The Guardian and ITV News indicated that conditions haven’t improved since that warning was issued three years ago.

Castle Point council has served improvement notices on a number of Salvation Army properties in Hadleigh.

Salvation Army has issued an “unreserved apology” and said it had begun the process of surveying the properties and renovating vacant homes urgently.

The Guardian and ITV News had Steve Mackenzie, an independent fire safety expert, inspect one property.

He said the building was a “fire trap” for a number of reasons, like inadequate fire detection and no separation of the roof from one flat to the other.

He called the Salvation Army’s conduct towards its Hadleigh tenants “delinquent, negligent, [a] breach of legislation, criminally negligent”, adding: “The defects we are seeing in statutory contraventions are unforgivable. It is not allowed and they are delinquent under law.”

Peggy Jane Smith, a Salvation Army tenant in Hadleigh for 38 years, whose home was found to be a fire risk, said: “[The Salvation Army’s] behaviour [has been] of a rogue landlord. It’s very hard to try and tell people that because it’s not what people want to believe, but the unfortunate thing about the Salvation Army is, on the one side they have their spiritual side, but on the other side they’re behaving like hard-nose, unscrupulous, capitalists.”

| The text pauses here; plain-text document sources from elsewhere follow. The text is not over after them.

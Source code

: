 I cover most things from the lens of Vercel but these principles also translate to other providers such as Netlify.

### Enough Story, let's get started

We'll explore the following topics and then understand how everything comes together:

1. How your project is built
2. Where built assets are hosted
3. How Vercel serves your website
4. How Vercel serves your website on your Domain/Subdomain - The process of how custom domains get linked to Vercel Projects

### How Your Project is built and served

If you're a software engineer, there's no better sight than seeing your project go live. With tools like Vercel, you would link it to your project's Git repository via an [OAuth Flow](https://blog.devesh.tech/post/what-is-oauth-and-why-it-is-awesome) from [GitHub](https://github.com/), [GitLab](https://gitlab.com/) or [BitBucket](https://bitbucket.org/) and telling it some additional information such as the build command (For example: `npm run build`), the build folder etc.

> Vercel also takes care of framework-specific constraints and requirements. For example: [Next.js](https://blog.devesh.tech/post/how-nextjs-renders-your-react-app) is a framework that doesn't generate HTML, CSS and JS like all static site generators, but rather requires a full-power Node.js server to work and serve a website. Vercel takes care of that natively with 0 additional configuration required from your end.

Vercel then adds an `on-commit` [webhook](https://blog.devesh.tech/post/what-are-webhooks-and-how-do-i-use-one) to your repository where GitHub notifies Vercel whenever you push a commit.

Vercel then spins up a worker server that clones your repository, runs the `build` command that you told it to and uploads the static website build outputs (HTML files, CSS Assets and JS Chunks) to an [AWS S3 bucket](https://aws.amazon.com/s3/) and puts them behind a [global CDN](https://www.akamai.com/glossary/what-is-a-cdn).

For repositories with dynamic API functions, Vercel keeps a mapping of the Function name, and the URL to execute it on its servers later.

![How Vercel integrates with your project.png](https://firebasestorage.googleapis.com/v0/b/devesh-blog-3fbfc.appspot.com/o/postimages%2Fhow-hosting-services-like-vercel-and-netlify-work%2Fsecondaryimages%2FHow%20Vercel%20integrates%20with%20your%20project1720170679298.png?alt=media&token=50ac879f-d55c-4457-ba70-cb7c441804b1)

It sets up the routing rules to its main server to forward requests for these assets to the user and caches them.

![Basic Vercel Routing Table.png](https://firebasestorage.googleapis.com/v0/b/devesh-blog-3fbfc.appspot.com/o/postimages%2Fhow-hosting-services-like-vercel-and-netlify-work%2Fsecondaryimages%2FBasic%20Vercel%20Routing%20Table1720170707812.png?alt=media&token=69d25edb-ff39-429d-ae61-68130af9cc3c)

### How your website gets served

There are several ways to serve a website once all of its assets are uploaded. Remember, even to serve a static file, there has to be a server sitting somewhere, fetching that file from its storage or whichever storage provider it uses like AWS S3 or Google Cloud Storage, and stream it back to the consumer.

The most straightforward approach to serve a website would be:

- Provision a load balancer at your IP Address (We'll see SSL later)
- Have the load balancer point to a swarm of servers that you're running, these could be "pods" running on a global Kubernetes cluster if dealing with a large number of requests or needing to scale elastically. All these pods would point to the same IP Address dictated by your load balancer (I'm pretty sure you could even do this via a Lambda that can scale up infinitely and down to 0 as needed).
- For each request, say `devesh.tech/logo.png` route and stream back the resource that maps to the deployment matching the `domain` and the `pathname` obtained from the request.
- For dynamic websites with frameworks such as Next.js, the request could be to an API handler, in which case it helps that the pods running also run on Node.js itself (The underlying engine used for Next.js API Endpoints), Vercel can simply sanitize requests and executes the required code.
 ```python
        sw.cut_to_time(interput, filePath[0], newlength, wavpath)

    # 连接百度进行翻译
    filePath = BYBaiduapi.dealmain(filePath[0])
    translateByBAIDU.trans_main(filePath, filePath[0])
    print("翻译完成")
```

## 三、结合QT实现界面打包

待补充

Meanwhile, Jeff Charlton, managing director of the environmental health consultancy Building Forensics, inspected a different Salvation Army property in Hadleigh, and found mould on a wall next to the bed of an asthmatic child.

Comments 1

  1. The council comes out as badly as the landlord in this case, if not worse for not doing their job properly and not taking enforcement action after the soft approach did not work! I guess if this was a small landlord they would have been hung out to dry with the council saying how they do not accept bad landlords on their patch.